Monday, October 1, 2012

How it's Tested: Consideration

There are a number of ways that the MBE tests the concept of consideration in regard to contract formation. One common fact pattern deals with a situation in which a debtor owes money to a creditor, and promises to pay less than the amount owed if the creditor will discharge the debt. The obligation to pay the debt has been barred by the statute of limitations, and the lender agrees to the lower payment.

A question arises as to whether the debtor's promise to pay the debt (which he had no obligation to pay because it was barred by the statute of limitations) is enforceable, or whether it should merely be deemed a gift because the debtor took on no addional detriment when making the promise, and detriment is an essential element of consideration.

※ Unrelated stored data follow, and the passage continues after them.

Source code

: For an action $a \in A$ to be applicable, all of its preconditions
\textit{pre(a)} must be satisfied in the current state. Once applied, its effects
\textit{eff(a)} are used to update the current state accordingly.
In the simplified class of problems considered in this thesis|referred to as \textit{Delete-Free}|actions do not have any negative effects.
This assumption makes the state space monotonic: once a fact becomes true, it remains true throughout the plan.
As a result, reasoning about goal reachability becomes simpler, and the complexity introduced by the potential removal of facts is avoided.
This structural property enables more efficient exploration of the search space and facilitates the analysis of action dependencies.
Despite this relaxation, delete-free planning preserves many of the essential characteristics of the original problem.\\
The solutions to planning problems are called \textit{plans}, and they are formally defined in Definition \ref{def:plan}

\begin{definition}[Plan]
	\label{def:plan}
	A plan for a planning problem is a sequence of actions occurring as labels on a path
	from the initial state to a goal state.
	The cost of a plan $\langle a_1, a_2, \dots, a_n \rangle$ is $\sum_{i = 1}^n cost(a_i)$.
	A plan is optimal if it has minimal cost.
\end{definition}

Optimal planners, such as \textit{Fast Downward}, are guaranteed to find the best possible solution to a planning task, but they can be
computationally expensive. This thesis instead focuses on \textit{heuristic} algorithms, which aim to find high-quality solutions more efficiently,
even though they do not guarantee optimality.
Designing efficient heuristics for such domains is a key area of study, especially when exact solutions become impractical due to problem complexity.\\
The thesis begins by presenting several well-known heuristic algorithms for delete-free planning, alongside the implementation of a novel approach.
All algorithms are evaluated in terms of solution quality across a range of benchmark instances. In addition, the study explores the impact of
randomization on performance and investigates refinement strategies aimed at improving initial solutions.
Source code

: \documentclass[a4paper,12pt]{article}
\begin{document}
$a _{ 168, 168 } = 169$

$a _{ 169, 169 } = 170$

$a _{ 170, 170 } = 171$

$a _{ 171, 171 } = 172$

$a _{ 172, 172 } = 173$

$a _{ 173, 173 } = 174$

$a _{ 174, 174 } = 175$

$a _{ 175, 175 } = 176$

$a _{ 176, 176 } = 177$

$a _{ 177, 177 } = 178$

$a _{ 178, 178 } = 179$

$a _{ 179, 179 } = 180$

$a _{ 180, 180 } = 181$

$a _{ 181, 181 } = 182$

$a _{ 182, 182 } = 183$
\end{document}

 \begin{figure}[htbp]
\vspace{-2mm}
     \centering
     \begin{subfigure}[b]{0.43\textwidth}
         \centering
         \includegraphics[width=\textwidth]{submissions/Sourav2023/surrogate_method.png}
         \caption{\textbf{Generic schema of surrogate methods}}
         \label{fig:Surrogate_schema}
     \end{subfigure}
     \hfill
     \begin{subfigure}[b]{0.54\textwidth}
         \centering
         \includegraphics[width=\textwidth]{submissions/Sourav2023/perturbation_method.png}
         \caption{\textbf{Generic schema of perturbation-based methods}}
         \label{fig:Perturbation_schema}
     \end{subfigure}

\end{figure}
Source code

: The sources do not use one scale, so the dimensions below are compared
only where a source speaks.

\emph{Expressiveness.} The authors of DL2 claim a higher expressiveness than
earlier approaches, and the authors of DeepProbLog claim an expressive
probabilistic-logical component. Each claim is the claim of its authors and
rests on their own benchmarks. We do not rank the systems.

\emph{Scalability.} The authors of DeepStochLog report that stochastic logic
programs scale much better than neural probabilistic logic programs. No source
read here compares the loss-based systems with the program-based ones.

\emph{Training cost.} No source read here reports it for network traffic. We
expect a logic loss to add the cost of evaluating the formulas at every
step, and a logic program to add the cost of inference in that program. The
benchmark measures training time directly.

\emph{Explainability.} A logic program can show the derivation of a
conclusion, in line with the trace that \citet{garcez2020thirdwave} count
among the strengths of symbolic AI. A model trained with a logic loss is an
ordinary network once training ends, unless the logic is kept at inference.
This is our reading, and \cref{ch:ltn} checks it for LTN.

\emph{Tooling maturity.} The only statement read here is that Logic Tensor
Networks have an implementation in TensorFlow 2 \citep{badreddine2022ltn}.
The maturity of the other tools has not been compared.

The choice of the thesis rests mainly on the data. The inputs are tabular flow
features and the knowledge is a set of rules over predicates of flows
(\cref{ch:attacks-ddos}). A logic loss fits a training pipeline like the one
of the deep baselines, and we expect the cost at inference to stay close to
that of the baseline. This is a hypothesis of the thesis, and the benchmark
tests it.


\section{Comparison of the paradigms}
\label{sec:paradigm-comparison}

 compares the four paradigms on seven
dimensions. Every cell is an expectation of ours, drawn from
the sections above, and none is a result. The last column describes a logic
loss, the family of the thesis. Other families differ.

The rule is that such a promise to pay a debt barred by the statute of limitations is, in fact, enforceable if the promise to pay the barred debt is in writing. In addition, the promise to pay the debt will only be enforeceable up to the amount promised, so that the creditor will not be able to collect on the full amount of the original debt. In other words, if X owed Y $2,000, but that debt had been barred by the statute of limitations, and X later, in writing, promises to pay Y $1,000 if Y will discharge X from any further obligation to pay, Y can hold X to his promise to pay, but only up to $1,000, the amount promised in the subsequent writing.